Staff profile

Name:

Dr Christa Gray

Job Title:

Lecturer in Classics

Background:

I arrived at the University of Reading in January 2016, after teaching and researching at the Universities of Glasgow, Edinburgh, and Oxford (in reverse chronological order).

Areas of interest:

My main focus is on early Christian Latin, specialising on the work of Jerome of Stridon (c. AD 347-420). I am interested in the ways in which fourth-century authors writing in Latin relate to the style and concepts found in earlier, non-Christian works, and how these writers' background and interests influence the development of Latin as a language in the run-up to the Middle Ages. My commentary on Jerome's Life of Malchus came out in February 2015, and I look forward to writing a companion volume on Jerome's Life of Hilarion. Both of these 'biographies' are very good reads and ought to be more widely known than they currently are - in the West, at any rate!

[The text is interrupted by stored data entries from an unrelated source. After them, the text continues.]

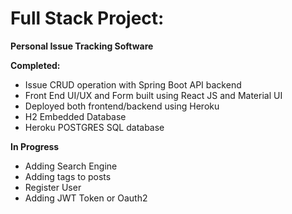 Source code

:# Full Stack Project:
**Personal Issue Tracking Software**

**Completed:**
- Issue CRUD operation with Spring Boot API backend
- Front End UI/UX and Form built using React JS and Material UI
- Deployed both frontend/backend using Heroku
- H2 Embedded Database
- Heroku POSTGRES SQL database


**In Progress**
- Adding Search Engine
- Adding tags to posts
- Register User
- Adding JWT Token or Oauth2
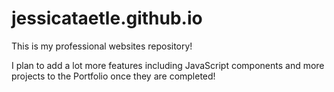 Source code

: # jessicataetle.github.io
This is my professional websites repository!

I plan to add a lot more features including JavaScript components and more projects to the Portfolio once they are completed!
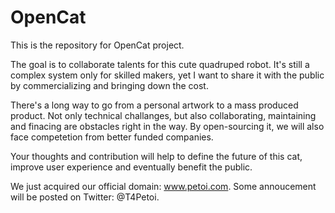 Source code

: # OpenCat

This is the repository for OpenCat project. 

The goal is to collaborate talents for this cute quadruped robot. It's still a complex system only for skilled makers, yet I want to share it with the public by commercializing and bringing down the cost. 

There's a long way to go from a personal artwork to a mass produced product. Not only technical challanges, but also collaborating, maintaining and finacing are obstacles right in the way. By open-sourcing it, we will also face competetion from better funded companies. 

Your thoughts and contribution will help to define the future of this cat, improve user experience and eventually benefit the public. 

We just acquired our official domain: www.petoi.com. 
Some annoucement will be posted on Twitter: @T4Petoi.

In the past couple of years, as Research Associate at the Fragments of the Republican Roman Orators project at Glasgow (http://www.frro.gla.ac.uk), I have also been working more specifically on the transmission of information about public speech from the Roman Republic in contemporary and later sources. In this context I am co-editing two volumes of essay collections, one on Roman Republican Institutions and Ideology (with Catherine Steel and Henriette van der Blom) and one on transmissions and reconstructions of Roman oratory (with Andrea Balbo, Richard Marshall, and Catherine Steel).

Research interests:

Latin prose narrative; Latin philology; early Christianity; ancient biography; the reception of Classical forms in late antique literature

Current projects

I am preparing a commentary on Jerome's Life of Hilarion, a very complex and intriguing text which gives us a host of varied information about ordinary and extraordinary people's lives in the fourth-century (AD) Mediterranean world. I am also co-organising, together with James Corke-Webster, a series of conference panels and workshops in order to prepare a volume of essays which take literary (rather than primarily historical or theological) perspectives in looking at early(ish) Christian texts about the lives of saints.